Şifa niyetine okuruz bazı yazıları; zariftir satırları ,rikkat içerir kelimelerin sıralanışı…
Bazı yerlerin altını çizerken kalbimizde hissettiğimiz duygunun da altını çizeriz.
Her yazarın bir yazısı bir dizesi bir cümlesi gönlümünüze kırık kalbinize bir pansumandır şifa niyetine okunur bazı yazılar.
Bazı insanların kalpleri daha bir rikkat çeperiyle sarılıdır. Bu da kalpten çıkanın siluet bulmuş halini seyre koyulurken eserin, cümlelerin ve tespitlerin doğruluğu karşısında insanın kapıldığı duygu seyre değer bir başkalıktır.
İbrahim Tenekeci’nin de değindiği bazı kavramlar var ki onun deyimiyle gündemimizde olması gereken kavramlardır.
Dostluk, Vefa, Kıymet Bilmek… ve daha nice kavramlar ancak insan benliğinde bazı kavramlar yitiktir. Ehemmiyet vermen gereken kavramları yitirirsen artık onlar senin yitik kavramlarındır.
Dostluk, vefa bunlar bazen siz ehemmiyet vermenize rağmen kavram dünyanızda başkaları tarafından yitirmenize sebep olmuştur. İşte o an kalbinizdeki kırgınlık bu kavramların ferini söndürür kalbinizde, açık kalmış pencere misali üşütür siz kelimeler.
Yitirdiğim kavramları gündemime yeniden kazandıran isim ‘’İbrahim Tenekeci’’dir.
Bazı yazılar oturur içinize kalbinizi sızıyla yeniden diriltir, iyileştirir.

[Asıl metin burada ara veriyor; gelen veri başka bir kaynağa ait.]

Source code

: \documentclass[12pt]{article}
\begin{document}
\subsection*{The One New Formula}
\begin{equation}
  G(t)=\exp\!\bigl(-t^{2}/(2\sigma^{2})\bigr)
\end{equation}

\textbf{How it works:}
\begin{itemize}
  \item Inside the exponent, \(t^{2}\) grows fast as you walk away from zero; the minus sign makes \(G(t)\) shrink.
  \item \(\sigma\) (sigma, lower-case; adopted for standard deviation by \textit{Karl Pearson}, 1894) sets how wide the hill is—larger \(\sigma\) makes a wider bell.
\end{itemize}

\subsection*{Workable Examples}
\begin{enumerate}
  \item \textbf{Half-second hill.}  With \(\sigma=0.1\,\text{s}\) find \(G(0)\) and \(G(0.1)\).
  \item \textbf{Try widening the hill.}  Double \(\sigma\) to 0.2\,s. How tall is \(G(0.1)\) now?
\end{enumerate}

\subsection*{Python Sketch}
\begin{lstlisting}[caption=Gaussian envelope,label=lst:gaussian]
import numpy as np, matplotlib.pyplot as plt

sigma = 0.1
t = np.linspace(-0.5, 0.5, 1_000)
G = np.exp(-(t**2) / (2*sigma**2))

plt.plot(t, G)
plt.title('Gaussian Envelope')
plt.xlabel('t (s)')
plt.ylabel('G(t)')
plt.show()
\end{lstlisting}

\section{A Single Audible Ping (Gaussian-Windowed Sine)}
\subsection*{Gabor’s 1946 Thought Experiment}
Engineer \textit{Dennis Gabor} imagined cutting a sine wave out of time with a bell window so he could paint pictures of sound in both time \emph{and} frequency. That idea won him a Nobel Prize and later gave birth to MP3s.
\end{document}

İbrahim Tenekeci’nin ‘’ Dostluk Üzerine’’ yazısını okumadıysanız eğer okumanızı nezaketle öneririm
Bu denemesinde İbrahim Tenekeci der ki: ‘’ İnancıma göre dostluk, bir nasip meselesidir ve insanın dışında gelişir. Şununla dost olayım deyip olamazsınız. Dostluk, Lütfi Bergen’in o güzel ifadesiyle, yürürken belirginleşen bir şeydir. Bir de hatırlatma: ‘’ Katlandığımız değil, razı olduğumuz insanlar dostlarımızdır.’’
Bu satırları defalarca okumuşumdur. Nasipten öteye yol yok deyip üzülmemek için. Kalbinizde ısıtıp servis ettiğiniz kelimelerin soğuduğunu ve değer görmediğini, vefasızlıkla karşılandığını anlayıp üzüldüğümde de İbrahim Tenekeci’nin ‘’Öbür Divan’’ adlı kitabında geçen şu satırları getiririm aklıma: ‘’ Dostlarınızdan bir vefasızlık görürseniz, onları sakın kırmayın. Üslup ile geri çekilin.’’
İbrahim Tenekeci’yi ilk defa 2017 yılında Kocaeli Kitap Fuarı’nda görmüştüm. Fuar çıkışı üç arkadaş yanına koşup fotoğraf çektirebilir miyiz diye sormuştuk. Kendisi bizi kırmayıp fotoğraf isteğimiz kabul etti ancak sosyal medyada paylaşmayın demişti. Sözümüzü tutup hiç birimiz de paylaşmadık bu nezakete karşılık.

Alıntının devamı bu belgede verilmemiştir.